HOW TO: Disable the PGP Single Sign-On auto-login feature for Symantec Encryption Desktop

book

Article ID: 180167

calendar_today

Updated On:

Products

Drive Encryption

Issue/Introduction

 

Resolution

This article describes how to disable the auto-login feature to Windows, but still allow Symantec Encryption Desktop to utilize the passphrase synchronization functionality.

Symantec Drive Encryption

Single Sign-On allows you to synchronize your Windows password with your Symantec Drive Encryption bootguard passphrase. Then, once entering the passphrase at BootGuard, you are logged into Windows automatically by the Single Sign-On feature.

The auto-login functionality of the Single Sign-On feature can be disabled by adding a registry entry to Windows. Use the following steps to disable the auto-login functionality:

  1. Open the Windows Registry Editor (Windows Key + R, type Regedit in the Run field, *or* Start, Search programs and files, type regedit and click OK).
  2. Browse to the following location: HKEY_LOCAL_MACHINE\SOFTWARE\PGP Corporation\PGP
  3. Right-click within the PGP folder and click New.
  4. Select String Value, and name the string DISABLEWDESSO
  5. Right click the string and select Modify.
  6. In the Value Data field, enter a value of 1 and click OK.
  7. Close the Windows Registry Editor.

Fast startup option preventing DISABLEWDESSO

Users of Windows 10 Version 1709 or higher will need to disable fast startup in Power Options in order to properly disable SSO at Windows login. To disable fast startup follow the steps below:

  1. Open Control Panel and navigate to System and Security
  2. Click Power Options.
  3. Click Choose what the power buttons do.
  4. Click Change settings that are currently unavailable if applicable
  5. Uncheck Turn on fast startup.

If you do not have this option, then hibernation is disabled and you should not be affected by the fast startup option.

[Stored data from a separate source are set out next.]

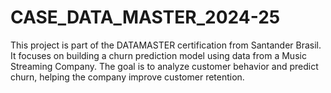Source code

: # CASE_DATA_MASTER_2024-25
This project is part of the DATAMASTER certification from Santander Brasil. It focuses on building a churn prediction model using data from a Music Streaming Company. The goal is to analyze customer behavior and predict churn, helping the company improve customer retention.
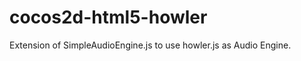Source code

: cocos2d-html5-howler
====================

Extension of SimpleAudioEngine.js to use howler.js as Audio Engine.
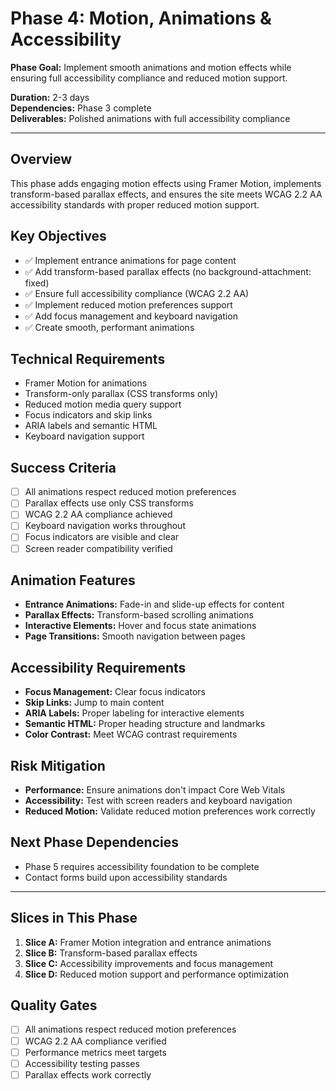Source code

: # Phase 4: Motion, Animations & Accessibility

**Phase Goal:** Implement smooth animations and motion effects while ensuring full accessibility compliance and reduced motion support.

**Duration:** 2-3 days  
**Dependencies:** Phase 3 complete  
**Deliverables:** Polished animations with full accessibility compliance

---

## Overview
This phase adds engaging motion effects using Framer Motion, implements transform-based parallax effects, and ensures the site meets WCAG 2.2 AA accessibility standards with proper reduced motion support.

## Key Objectives
- ✅ Implement entrance animations for page content
- ✅ Add transform-based parallax effects (no background-attachment: fixed)
- ✅ Ensure full accessibility compliance (WCAG 2.2 AA)
- ✅ Implement reduced motion preferences support
- ✅ Add focus management and keyboard navigation
- ✅ Create smooth, performant animations

## Technical Requirements
- Framer Motion for animations
- Transform-only parallax (CSS transforms only)
- Reduced motion media query support
- Focus indicators and skip links
- ARIA labels and semantic HTML
- Keyboard navigation support

## Success Criteria
- [ ] All animations respect reduced motion preferences
- [ ] Parallax effects use only CSS transforms
- [ ] WCAG 2.2 AA compliance achieved
- [ ] Keyboard navigation works throughout
- [ ] Focus indicators are visible and clear
- [ ] Screen reader compatibility verified

## Animation Features
- **Entrance Animations:** Fade-in and slide-up effects for content
- **Parallax Effects:** Transform-based scrolling animations
- **Interactive Elements:** Hover and focus state animations
- **Page Transitions:** Smooth navigation between pages

## Accessibility Requirements
- **Focus Management:** Clear focus indicators
- **Skip Links:** Jump to main content
- **ARIA Labels:** Proper labeling for interactive elements
- **Semantic HTML:** Proper heading structure and landmarks
- **Color Contrast:** Meet WCAG contrast requirements

## Risk Mitigation
- **Performance:** Ensure animations don't impact Core Web Vitals
- **Accessibility:** Test with screen readers and keyboard navigation
- **Reduced Motion:** Validate reduced motion preferences work correctly

## Next Phase Dependencies
- Phase 5 requires accessibility foundation to be complete
- Contact forms build upon accessibility standards

---

## Slices in This Phase
1. **Slice A:** Framer Motion integration and entrance animations
2. **Slice B:** Transform-based parallax effects
3. **Slice C:** Accessibility improvements and focus management
4. **Slice D:** Reduced motion support and performance optimization

## Quality Gates
- [ ] All animations respect reduced motion preferences
- [ ] WCAG 2.2 AA compliance verified
- [ ] Performance metrics meet targets
- [ ] Accessibility testing passes
- [ ] Parallax effects work correctly
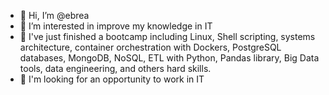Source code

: - 👋 Hi, I’m @ebrea
- 👀 I’m interested in improve my knowledge in IT
- 🌱 I've just finished a bootcamp including Linux, Shell scripting, systems architecture, container orchestration with Dockers, PostgreSQL databases, MongoDB, NoSQL, ETL with Python, Pandas library, Big Data tools, data engineering, and others hard skills.
- 💞️ I'm looking for an opportunity to work in IT

<!---
ebrea/ebrea is a ✨ special ✨ repository because its `README.md` (this file) appears on your GitHub profile.
You can click the Preview link to take a look at your changes.
--->
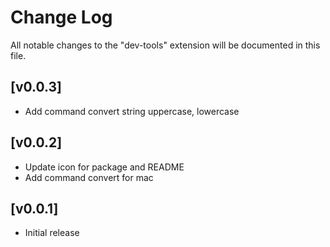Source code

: # Change Log

All notable changes to the "dev-tools" extension will be documented in this file.

## [v0.0.3]
- Add command convert string uppercase, lowercase

## [v0.0.2]
- Update icon for package and README
- Add command convert for mac

## [v0.0.1]
- Initial release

Once all proper steps have been followed, and the system is rebooted, the user experience is as follows:

  1. User is presented with the Symantec Drive Encryption BootGuard Screen (Preboot).
  2. User enters the passphrase and presses enter to boot.
  3. Boot process will stop at the Windows Logon and the user must manually login.
  4. If user changes the passphrase via CTRL+ALT+DEL screen, the passsphrase will synchronize automatically to the Symantec Drive Encryption user.  If CTRL+ALT+DEL is not used to change the passphrase, the user must reboot once and enter the original Whole Disk passphrase (or logoff, and log back in with the new Windows passphrase).  Once the user logs in to Windows with the new password, this will then be synchronized with Symantec Drive Encryption, and the second Symantec Drive Encryption BootGuard screen will use the new passphrase.

Disable Auto Login and Passphrase Synchronization

If you wish to disable both auto login and the synchronization of the Windows passphrase with BootGuard you can install or upgrade Encryption Desktop using the PGP_INSTALL_SSO=0 msiexec switch. See the article TECH249430 for details.